Instability of Near-Extremal Black Holes in N=2, d=4 Supergravity

TL;DR

This paper examines the stability of near-extremal black holes in N=2, d=4 supergravity by analyzing probe potentials and tunneling amplitudes, providing insights into black hole decay and bound state formation.

Contribution

It introduces a method to analyze black hole stability using probe potentials and quantum tunneling calculations in supergravity backgrounds.

Findings

Bound states of black holes and BPS probes are possible under certain conditions.

Quantum tunneling can lead to black hole decay via probe emission.
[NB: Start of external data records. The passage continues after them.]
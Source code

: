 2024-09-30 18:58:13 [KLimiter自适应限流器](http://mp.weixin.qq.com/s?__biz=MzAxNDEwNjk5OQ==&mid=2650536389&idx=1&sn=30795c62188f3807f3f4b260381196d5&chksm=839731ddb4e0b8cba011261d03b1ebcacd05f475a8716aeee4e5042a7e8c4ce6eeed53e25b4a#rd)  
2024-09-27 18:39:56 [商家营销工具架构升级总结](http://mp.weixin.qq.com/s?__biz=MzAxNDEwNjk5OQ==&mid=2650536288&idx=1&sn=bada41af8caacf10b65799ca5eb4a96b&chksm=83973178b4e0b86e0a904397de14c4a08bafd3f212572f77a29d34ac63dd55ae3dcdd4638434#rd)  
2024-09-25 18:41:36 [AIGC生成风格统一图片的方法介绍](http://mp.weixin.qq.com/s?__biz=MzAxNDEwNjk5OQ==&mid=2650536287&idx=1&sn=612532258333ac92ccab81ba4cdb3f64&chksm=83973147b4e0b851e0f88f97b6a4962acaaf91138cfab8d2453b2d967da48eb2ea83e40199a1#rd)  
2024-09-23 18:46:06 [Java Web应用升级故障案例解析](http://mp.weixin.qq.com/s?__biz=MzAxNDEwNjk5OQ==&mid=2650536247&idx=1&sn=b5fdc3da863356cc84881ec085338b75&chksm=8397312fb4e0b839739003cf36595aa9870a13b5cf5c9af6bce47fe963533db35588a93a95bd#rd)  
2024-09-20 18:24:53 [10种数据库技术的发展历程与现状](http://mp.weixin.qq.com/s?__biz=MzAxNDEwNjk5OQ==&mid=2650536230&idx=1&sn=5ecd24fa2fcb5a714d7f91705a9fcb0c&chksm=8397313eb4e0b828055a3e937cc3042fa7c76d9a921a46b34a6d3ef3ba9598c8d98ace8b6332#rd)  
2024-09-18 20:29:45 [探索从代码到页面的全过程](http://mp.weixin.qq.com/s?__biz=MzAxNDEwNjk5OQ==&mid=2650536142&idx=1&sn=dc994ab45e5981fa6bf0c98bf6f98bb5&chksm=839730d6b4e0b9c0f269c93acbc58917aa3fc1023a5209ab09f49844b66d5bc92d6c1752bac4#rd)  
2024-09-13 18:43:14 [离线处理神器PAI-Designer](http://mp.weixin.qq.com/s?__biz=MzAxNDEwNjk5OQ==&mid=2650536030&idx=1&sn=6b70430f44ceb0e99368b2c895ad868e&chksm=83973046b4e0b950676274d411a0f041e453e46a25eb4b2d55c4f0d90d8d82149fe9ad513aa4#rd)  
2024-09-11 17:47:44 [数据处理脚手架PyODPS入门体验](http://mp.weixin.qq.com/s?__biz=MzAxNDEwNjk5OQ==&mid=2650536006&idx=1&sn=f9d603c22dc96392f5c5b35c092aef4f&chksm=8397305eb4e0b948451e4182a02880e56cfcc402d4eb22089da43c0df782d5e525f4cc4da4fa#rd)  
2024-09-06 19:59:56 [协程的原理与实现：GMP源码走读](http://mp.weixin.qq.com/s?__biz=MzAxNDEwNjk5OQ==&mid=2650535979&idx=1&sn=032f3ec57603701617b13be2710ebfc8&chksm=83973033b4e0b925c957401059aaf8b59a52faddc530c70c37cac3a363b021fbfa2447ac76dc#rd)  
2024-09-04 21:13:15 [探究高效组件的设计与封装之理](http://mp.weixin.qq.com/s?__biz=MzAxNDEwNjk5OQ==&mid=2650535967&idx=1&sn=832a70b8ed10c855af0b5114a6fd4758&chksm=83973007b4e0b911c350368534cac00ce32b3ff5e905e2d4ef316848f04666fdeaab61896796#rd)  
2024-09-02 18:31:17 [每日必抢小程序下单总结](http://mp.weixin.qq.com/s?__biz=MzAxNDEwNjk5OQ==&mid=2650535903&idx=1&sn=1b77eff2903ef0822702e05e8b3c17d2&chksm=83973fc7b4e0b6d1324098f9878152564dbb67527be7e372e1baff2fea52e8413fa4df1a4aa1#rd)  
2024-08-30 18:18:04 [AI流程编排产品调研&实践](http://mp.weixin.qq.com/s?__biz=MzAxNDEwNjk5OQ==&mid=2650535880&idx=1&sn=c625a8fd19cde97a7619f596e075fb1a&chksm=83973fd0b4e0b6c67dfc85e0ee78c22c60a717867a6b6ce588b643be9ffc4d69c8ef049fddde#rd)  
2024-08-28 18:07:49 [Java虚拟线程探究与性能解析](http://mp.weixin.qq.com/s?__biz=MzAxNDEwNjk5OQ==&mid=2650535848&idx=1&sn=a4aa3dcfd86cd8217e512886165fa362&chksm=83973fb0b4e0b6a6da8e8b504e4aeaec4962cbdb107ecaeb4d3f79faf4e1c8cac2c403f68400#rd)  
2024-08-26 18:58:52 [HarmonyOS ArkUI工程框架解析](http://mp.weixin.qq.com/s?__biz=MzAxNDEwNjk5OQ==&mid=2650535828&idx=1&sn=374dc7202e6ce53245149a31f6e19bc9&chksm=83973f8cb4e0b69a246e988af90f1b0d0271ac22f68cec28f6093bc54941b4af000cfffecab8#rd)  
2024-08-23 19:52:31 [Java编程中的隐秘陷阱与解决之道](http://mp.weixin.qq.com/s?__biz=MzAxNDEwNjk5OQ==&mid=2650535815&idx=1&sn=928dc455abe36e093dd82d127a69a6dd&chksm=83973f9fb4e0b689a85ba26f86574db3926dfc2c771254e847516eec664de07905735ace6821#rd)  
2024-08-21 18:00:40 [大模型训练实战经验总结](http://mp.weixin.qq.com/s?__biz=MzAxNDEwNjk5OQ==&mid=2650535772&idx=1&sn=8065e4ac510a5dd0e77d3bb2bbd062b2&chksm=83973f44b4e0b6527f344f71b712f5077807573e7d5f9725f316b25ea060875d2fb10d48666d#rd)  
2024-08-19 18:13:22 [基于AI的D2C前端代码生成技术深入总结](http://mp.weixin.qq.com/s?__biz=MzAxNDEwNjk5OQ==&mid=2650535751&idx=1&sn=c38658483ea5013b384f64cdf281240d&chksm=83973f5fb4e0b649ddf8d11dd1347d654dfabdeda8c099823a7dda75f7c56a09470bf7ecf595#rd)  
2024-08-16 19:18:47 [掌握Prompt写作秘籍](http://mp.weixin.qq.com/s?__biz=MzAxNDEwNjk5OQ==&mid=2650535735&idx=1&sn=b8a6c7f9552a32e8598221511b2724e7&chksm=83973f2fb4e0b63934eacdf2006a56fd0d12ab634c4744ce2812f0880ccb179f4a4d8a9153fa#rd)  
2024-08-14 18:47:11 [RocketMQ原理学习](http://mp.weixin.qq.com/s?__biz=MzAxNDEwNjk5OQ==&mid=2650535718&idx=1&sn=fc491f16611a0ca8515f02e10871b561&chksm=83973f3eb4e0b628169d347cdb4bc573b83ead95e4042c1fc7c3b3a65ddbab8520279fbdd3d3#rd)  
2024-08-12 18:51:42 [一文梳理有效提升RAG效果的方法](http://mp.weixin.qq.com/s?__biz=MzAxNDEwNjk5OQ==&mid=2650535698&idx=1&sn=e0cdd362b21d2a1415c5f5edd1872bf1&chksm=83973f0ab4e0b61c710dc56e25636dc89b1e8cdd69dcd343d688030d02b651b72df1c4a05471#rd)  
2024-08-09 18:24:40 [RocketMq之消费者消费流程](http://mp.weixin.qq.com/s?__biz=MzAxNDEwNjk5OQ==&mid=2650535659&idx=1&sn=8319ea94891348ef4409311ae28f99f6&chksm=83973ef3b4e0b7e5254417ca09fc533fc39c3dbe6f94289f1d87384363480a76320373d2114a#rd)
The wavefunction analysis quantifies tunneling probabilities.

Abstract

As a precursor to studying the bound states of multiple non-extremal black holes in $\mathcal{N}=2$, $d=4$ supergravity, we investigate the stability of a near-extremal D0-D4 black hole in the probe limit, when the parameters of the black hole solution lie within a certain regime. We determine whether it is possible to form bound states of this "core" non-extremal black hole with BPS probe particles, and whether it is possible for the "core" black hole to decay by the emission of such BPS probes either to a local minimum of the probe potential, or spatial infinity. We first carry out a qualitative analysis of the probe potential to determine when quantum tunneling of probes from the black hole is possible. We then find the wavefunction of the scattered probe by using the WKB approximation to solve the Dirac equation in the black hole background, and use this solution to compute the tunneling amplitude.